Dataset records

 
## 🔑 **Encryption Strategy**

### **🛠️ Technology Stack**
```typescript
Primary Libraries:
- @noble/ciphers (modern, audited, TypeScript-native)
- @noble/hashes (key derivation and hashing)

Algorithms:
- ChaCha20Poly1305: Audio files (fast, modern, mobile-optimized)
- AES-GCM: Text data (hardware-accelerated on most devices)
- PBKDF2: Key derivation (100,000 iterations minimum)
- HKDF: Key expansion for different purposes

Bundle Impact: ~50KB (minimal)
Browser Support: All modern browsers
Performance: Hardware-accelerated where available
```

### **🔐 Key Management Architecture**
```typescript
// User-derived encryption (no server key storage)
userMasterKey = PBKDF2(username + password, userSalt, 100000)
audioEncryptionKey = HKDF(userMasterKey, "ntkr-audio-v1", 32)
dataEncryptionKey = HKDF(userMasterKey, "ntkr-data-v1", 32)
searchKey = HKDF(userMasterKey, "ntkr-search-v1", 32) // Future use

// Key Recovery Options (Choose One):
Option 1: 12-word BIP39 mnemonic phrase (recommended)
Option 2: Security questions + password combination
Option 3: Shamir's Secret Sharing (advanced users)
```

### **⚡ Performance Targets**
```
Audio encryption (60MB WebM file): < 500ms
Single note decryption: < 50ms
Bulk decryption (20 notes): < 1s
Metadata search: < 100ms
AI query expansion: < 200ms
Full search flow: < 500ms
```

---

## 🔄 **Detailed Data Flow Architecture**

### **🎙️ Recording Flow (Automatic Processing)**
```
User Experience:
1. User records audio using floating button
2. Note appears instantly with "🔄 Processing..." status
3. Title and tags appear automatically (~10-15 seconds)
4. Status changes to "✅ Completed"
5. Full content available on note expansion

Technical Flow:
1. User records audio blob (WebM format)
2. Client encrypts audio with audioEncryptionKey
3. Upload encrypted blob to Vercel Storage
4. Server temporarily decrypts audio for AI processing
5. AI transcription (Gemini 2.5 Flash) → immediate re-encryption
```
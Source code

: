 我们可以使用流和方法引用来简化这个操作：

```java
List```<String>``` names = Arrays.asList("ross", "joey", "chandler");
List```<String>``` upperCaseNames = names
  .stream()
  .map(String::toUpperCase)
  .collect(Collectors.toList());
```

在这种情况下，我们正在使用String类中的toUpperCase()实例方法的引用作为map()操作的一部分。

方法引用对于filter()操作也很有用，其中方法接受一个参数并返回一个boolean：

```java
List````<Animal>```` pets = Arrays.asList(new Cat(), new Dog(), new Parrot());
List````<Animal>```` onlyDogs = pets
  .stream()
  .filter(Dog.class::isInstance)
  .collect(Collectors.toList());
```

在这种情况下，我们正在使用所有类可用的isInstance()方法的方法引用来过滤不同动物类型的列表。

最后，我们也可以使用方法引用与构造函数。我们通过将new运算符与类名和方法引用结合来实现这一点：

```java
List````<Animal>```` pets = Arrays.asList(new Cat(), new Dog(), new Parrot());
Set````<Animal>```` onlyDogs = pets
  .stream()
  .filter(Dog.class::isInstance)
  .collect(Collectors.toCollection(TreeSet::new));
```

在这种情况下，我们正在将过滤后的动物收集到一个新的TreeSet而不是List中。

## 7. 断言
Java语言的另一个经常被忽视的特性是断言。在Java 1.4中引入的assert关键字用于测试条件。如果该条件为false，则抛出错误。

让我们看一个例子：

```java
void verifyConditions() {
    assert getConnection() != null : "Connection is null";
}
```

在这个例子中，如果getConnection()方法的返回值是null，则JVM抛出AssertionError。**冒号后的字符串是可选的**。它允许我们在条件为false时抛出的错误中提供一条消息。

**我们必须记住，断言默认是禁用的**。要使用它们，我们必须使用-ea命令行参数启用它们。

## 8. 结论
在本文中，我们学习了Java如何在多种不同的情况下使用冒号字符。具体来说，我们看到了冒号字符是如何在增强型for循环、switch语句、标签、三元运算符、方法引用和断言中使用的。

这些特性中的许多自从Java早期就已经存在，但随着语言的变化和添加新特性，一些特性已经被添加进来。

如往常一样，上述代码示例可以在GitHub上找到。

Goal of the exercise =>
Once you have read the data above, print all of it again exactly.

Solved problem =>
## 🔑 **Encryption Strategy**

### **🛠️ Technology Stack**
```typescript
Primary Libraries:
- @noble/ciphers (modern, audited, TypeScript-native)
- @noble/hashes (key derivation and hashing)

Algorithms:
- ChaCha20Poly1305: Audio files (fast, modern, mobile-optimized)
- AES-GCM: Text data (hardware-accelerated on most devices)
- PBKDF2: Key derivation (100,000 iterations minimum)
- HKDF: Key expansion for different purposes

Bundle Impact: ~50KB (minimal)
Browser Support: All modern browsers
Performance: Hardware-accelerated where available
```

### **🔐 Key Management Architecture**
```typescript
// User-derived encryption (no server key storage)
userMasterKey = PBKDF2(username + password, userSalt, 100000)
audioEncryptionKey = HKDF(userMasterKey, "ntkr-audio-v1", 32)
dataEncryptionKey = HKDF(userMasterKey, "ntkr-data-v1", 32)
searchKey = HKDF(userMasterKey, "ntkr-search-v1", 32) // Future use

// Key Recovery Options (Choose One):
Option 1: 12-word BIP39 mnemonic phrase (recommended)
Option 2: Security questions + password combination
Option 3: Shamir's Secret Sharing (advanced users)
```

### **⚡ Performance Targets**
```
Audio encryption (60MB WebM file): < 500ms
Single note decryption: < 50ms
Bulk decryption (20 notes): < 1s
Metadata search: < 100ms
AI query expansion: < 200ms
Full search flow: < 500ms
```

---

## 🔄 **Detailed Data Flow Architecture**

### **🎙️ Recording Flow (Automatic Processing)**
```
User Experience:
1. User records audio using floating button
2. Note appears instantly with "🔄 Processing..." status
3. Title and tags appear automatically (~10-15 seconds)
4. Status changes to "✅ Completed"
5. Full content available on note expansion

Technical Flow:
1. User records audio blob (WebM format)
2. Client encrypts audio with audioEncryptionKey
3. Upload encrypted blob to Vercel Storage
4. Server temporarily decrypts audio for AI processing
5. AI transcription (Gemini 2.5 Flash) → immediate re-encryption
```
Source code

: 我们可以使用流和方法引用来简化这个操作：

```java
List```<String>``` names = Arrays.asList("ross", "joey", "chandler");
List```<String>``` upperCaseNames = names
  .stream()
  .map(String::toUpperCase)
  .collect(Collectors.toList());
```

在这种情况下，我们正在使用String类中的toUpperCase()实例方法的引用作为map()操作的一部分。

方法引用对于filter()操作也很有用，其中方法接受一个参数并返回一个boolean：

```java
List````<Animal>```` pets = Arrays.asList(new Cat(), new Dog(), new Parrot());
List````<Animal>```` onlyDogs = pets
  .stream()
  .filter(Dog.class::isInstance)
  .collect(Collectors.toList());
```

在这种情况下，我们正在使用所有类可用的isInstance()方法的方法引用来过滤不同动物类型的列表。

最后，我们也可以使用方法引用与构造函数。我们通过将new运算符与类名和方法引用结合来实现这一点：

```java
List````<Animal>```` pets = Arrays.asList(new Cat(), new Dog(), new Parrot());
Set````<Animal>```` onlyDogs = pets
  .stream()
  .filter(Dog.class::isInstance)
  .collect(Collectors.toCollection(TreeSet::new));
```

在这种情况下，我们正在将过滤后的动物收集到一个新的TreeSet而不是List中。

## 7. 断言
Java语言的另一个经常被忽视的特性是断言。在Java 1.4中引入的assert关键字用于测试条件。如果该条件为false，则抛出错误。

让我们看一个例子：

```java
void verifyConditions() {
    assert getConnection() != null : "Connection is null";
}
```

在这个例子中，如果getConnection()方法的返回值是null，则JVM抛出AssertionError。**冒号后的字符串是可选的**。它允许我们在条件为false时抛出的错误中提供一条消息。

**我们必须记住，断言默认是禁用的**。要使用它们，我们必须使用-ea命令行参数启用它们。

## 8. 结论
在本文中，我们学习了Java如何在多种不同的情况下使用冒号字符。具体来说，我们看到了冒号字符是如何在增强型for循环、switch语句、标签、三元运算符、方法引用和断言中使用的。

这些特性中的许多自从Java早期就已经存在，但随着语言的变化和添加新特性，一些特性已经被添加进来。

如往常一样，上述代码示例可以在GitHub上找到。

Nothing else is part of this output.